# Schiff vs Hewitt Bach recordings...



## Itullian (Aug 27, 2011)

What are your thoughts?
Thanks :tiphat:


----------



## Bulldog (Nov 21, 2013)

Hewitt's a class act, and I find her playing highly enjoyable. I do prefer her to Schiff/Decca where he seems mannered and somewhat uninvolved. However, I prefer Schiff/ECM to Hewitt; on ECM the mannerisms are at a minimum and Schiff digs into the vibrancy of Bach's music.


----------



## SanAntone (May 10, 2020)

I prefer Schiff's ECM recordings, in general, they are among my favorite Bach recordings. I've not heard most of Hewitt's since they are on Hyperion and not available to stream. From what I've heard, her approach is more "Romantic" than Schiff's. But I enjoy Maria Tipo, and the same can be said about her performances. 

To answer the question of this thread: Schiff/ECM.


----------



## Kreisler jr (Apr 21, 2021)

I have heard very little of Hewitt and Schiff (Decca) but I'd say that Tipo is considerably more "romantic" than either. 

Of "modern" recordings (they are from the 80s/90s, I think) Tipo is probably the most "romantic", if one likes this approach as alternative, it is certainly worth trying. If one can find the 5-CD-box on EMI Tipo (Partitas, Goldbergs, Italian concerto, shorter works and Busoni arrangements of organ works) is also quite cheap.


----------



## Bulldog (Nov 21, 2013)

Kreisler jr said:


> I have heard very little of Hewitt and Schiff (Decca) but I'd say that Tipo is considerably more "romantic" than either.


I agree. She brings Bach to the romantic heartland.


----------



## Barbebleu (May 17, 2015)

I have recordings of Bach by all three. All good and I’m happy to listen to all of them plus the myriad other pianists I have performing Bach. They each bring something different to the party.


----------



## Mandryka (Feb 22, 2013)

Bulldog said:


> heartland.


Is this an American word? I've never seen it before. What's a heartland?


----------



## Bulldog (Nov 21, 2013)

Mandryka said:


> Is this an American word? I've never seen it before. What's a heartland?

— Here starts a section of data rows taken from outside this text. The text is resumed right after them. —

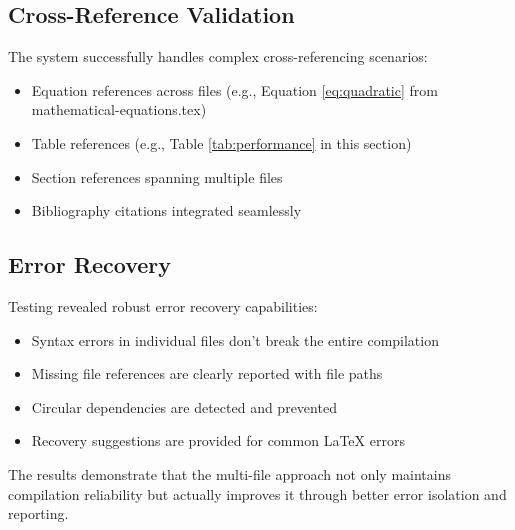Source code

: \subsection{Cross-Reference Validation}

The system successfully handles complex cross-referencing scenarios:
\begin{itemize}
    \item Equation references across files (e.g., Equation \ref{eq:quadratic} from mathematical-equations.tex)
    \item Table references (e.g., Table \ref{tab:performance} in this section)
    \item Section references spanning multiple files
    \item Bibliography citations integrated seamlessly \cite{knuth1984literate}
\end{itemize}

\subsection{Error Recovery}

Testing revealed robust error recovery capabilities:
\begin{itemize}
    \item Syntax errors in individual files don't break the entire compilation
    \item Missing file references are clearly reported with file paths
    \item Circular dependencies are detected and prevented
    \item Recovery suggestions are provided for common LaTeX errors
\end{itemize}

The results demonstrate that the multi-file approach not only maintains compilation reliability but actually improves it through better error isolation and reporting.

It's likely American - means "central area".


----------



## Mandryka (Feb 22, 2013)

Bulldog said:


> It's likely American - means "central area".


Ah yes, maybe I recognise it now (I mean, now that I'm a bit more so sobre after drinking half a bottle of wine with lunch.)

As far as Schiff and Hewitt are concerned, I have nothing interesting to say.


----------



## amfortas (Jun 15, 2011)

Bulldog said:


> It's likely American - means "central area".


Yes, in a John Cougar Mellencamp sort of way.


----------



## JohnP (May 27, 2014)

Bulldog said:


> Hewitt's a class act, and I find her playing highly enjoyable. I do prefer her to Schiff/Decca where he seems mannered and somewhat uninvolved. However, I prefer Schiff/ECM to Hewitt; on ECM the mannerisms are at a minimum and Schiff digs into the vibrancy of Bach's music.


I agree completely. For all his immersion in Bach and his reputation as a Bach player, I think Schiff is finnicky. I heard him in person, and his mannerisms made me very nervous--not the effect Bach's music should have. He's no better in Beethoven, either.

Since Tipo has been mentioned, I'll throw in Goode, Perahia, Fellner, and Sheppard. All of them play Bach better than Schiff does, IMO. Rana is on the way with a terrific Goldberg Variations. I'll pass on Levit.


----------



## Axiomatic (Sep 13, 2020)

Just an aside to defend "heartland" as a good English word rather than simply an Americanism. _Oxford English Dictionary_ (www.oed.com) lists several senses, and I can't say which Bulldog intended, though one might make a case for the third (earliest citation 1944): "a region which is especially important to or associated with a particular activity, organization, or ideology."

This is an extended sense of a usage credited to Sir Halford Mackinder (1861-1947), which Bulldog could be applying metaphorically: "The inner part of a country, region, or area, esp. in contrast to coastal areas or when regarded as important or powerful."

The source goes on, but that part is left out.